- Born: March 18, 1905 New York City
- Died: November 8, 1991 (aged 86) Ithaca, New York
- Occupations: Classical pianist and music scholar

= John Kirkpatrick (pianist) =

American classical pianist and music scholar

John Kirkpatrick (18 March 1905 – 8 November 1991) was an American classical pianist and music scholar, best known for championing the works of Charles Ives, Aaron Copland, Carl Ruggles, and Roy Harris. He gave the first complete public performance of Ives's Concord Sonata in 1939, which became a turning point in the composer's public recognition. Kirkpatrick played an important role in Ives scholarship, and he was leader in the Charles Ives Society. One important example is his role in the editing of Memos, which is a collection of Ives's autobiographical writings. At the time of his death Kirkpatrick was a professor emeritus at Yale University, where he had also been the curator of the Charles Ives archives.

==Life and career==

===Early years===
Kirkpatrick was born on 18 March 1905 to John and Marguerite (née Haviland) Kirkpatrick in New York City, where his father had a jewelry business. He was educated at Lawrenceville School before entering Princeton University in 1922 where he studied classics and then art history. (At the time, Princeton did not have a music department.) In the summer of 1925 he traveled to France to study piano under Nadia Boulanger at The American Conservatory in Fontainebleau. He returned to Princeton for his final year but abandoned his studies in February 1926 to return to France. He would remain there for the next five years, attending the École normale de musique de Paris and studying piano with Boulanger, Camille Decreus, and Isidor Philipp at Fontainebleau and Louta Nouneberg in Paris. Kirkpatrick returned to the United States in 1931, living at first in Greenwich Village and supporting himself by teaching piano. He and Aaron Copland had been fellow students at Fontainebleau, and on his return Kirkpatrick became part of the composer's artistic circle. He performed at the first Festival of Contemporary Music, organized by Copland at the Yaddo artists' colony in 1932 and went on to perform at Yaddo for the next 20 years, playing new works by Copland, Charles Ives, Robert Palmer, and Carl Ruggles.

===The Concord Sonata===
Throughout the 1930s, and in addition to his performances at Yaddo, Kirkpatrick gave many recitals and lecture-recitals of 20th-century American composers' works, many of them world premieres. The most significant of these was on 20 January 1939, when he gave the first complete public performance of Charles Ives's Concord Sonata at Town Hall in New York City, playing the notoriously difficult and idiosyncratic piece entirely from memory. Before the New York premiere, Kirkpatrick had tried out a complete performance at a semi-private lecture-recital in Cos Cob, Connecticut (also playing from memory). Paul Rosenfeld had written a favourable review of the Cos Cob performance in the journal Modern Music. Elliott Carter's was more mixed, but neither was widely circulated outside the relatively narrow readership of the journal. However, the New York performance marked the first time that Ives's work was reviewed by a prominent critic in the mainstream press, Lawrence Gilman of the New York Herald-Tribune. Gilman was unstinting in his praise of Ives, writing:
This sonata is exceptionally great music—it is, indeed, the greatest music composed by an American, and the most deeply and essentially American in impulse and implication.
When Kirkpatrick gave a further performance of the sonata at the Town Hall the following month, it was reviewed by multiple mainstream publications, including Time, The New York Sun, and The New Yorker. It marked a turning point in the public recognition of Ives and his works. It also marked a turning point in Kirkpatrick's own career, much of which was subsequently devoted to collaborating with Ives and documenting his work. Over his entire career, Kirkpatrick made two recordings, five editions, and hundreds of performances of the Concord Sonata.
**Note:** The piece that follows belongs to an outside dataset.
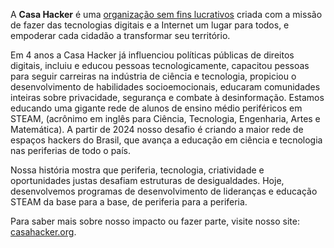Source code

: A **Casa Hacker** é uma [organização sem fins lucrativos](https://www.casahacker.org/) criada com a missão de fazer das tecnologias digitais e a Internet um lugar para todos, e empoderar cada cidadão a transformar seu território.

Em 4 anos a Casa Hacker já influenciou políticas públicas de direitos digitais, incluiu e educou pessoas tecnologicamente, capacitou pessoas para seguir carreiras na indústria de ciência e tecnologia, propiciou o desenvolvimento de habilidades socioemocionais, educaram comunidades inteiras sobre privacidade, segurança e combate à desinformação. Estamos educando uma gigante rede de alunos de ensino médio periféricos em STEAM, (acrônimo em inglês para Ciência, Tecnologia, Engenharia, Artes e Matemática). A partir de 2024 nosso desafio é criando a maior rede de espaços hackers do Brasil, que avança a educação em ciência e tecnologia nas periferias de todo o país.

Nossa história mostra que periferia, tecnologia, criatividade e oportunidades justas desafiam estruturas de desigualdades. Hoje, desenvolvemos programas de desenvolvimento de lideranças e educação STEAM da base para a base, de periferia para a periferia.

Para saber mais sobre nosso impacto ou fazer parte, visite nosso site: [casahacker.org](https://casahacker.org).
=== Marriage and the Cornell years===
In January 1940 Kirkpatrick met his future wife, the soprano Hope Miller, when he was engaged to replace her accompanist for a recital tour. The couple married in June of that year and in the early years of their marriage continued to give joint recitals. One of the most notable of these took place January 1943 at Town Hall in New York, when they gave the New York premieres of Aaron Copland's Piano Sonata and Roy Harris's "Cradle' Song" juxtaposed with works by Purcell, Bach and Beethoven. The recital was reviewed by Virgil Thomson in the New York Herald Tribune who wrote:
The beauty and variety of tone, the impeccable mechanism, and the noble, architectonic conception were great pianism and great musicianship. It is not customary to compare the work of local artists favorably with that of the foreign-born great, but I cannot refrain from doing so in this case, because it seemed to me that Mr. Kirkpatrick was playing the piano as it is not often played by anybody.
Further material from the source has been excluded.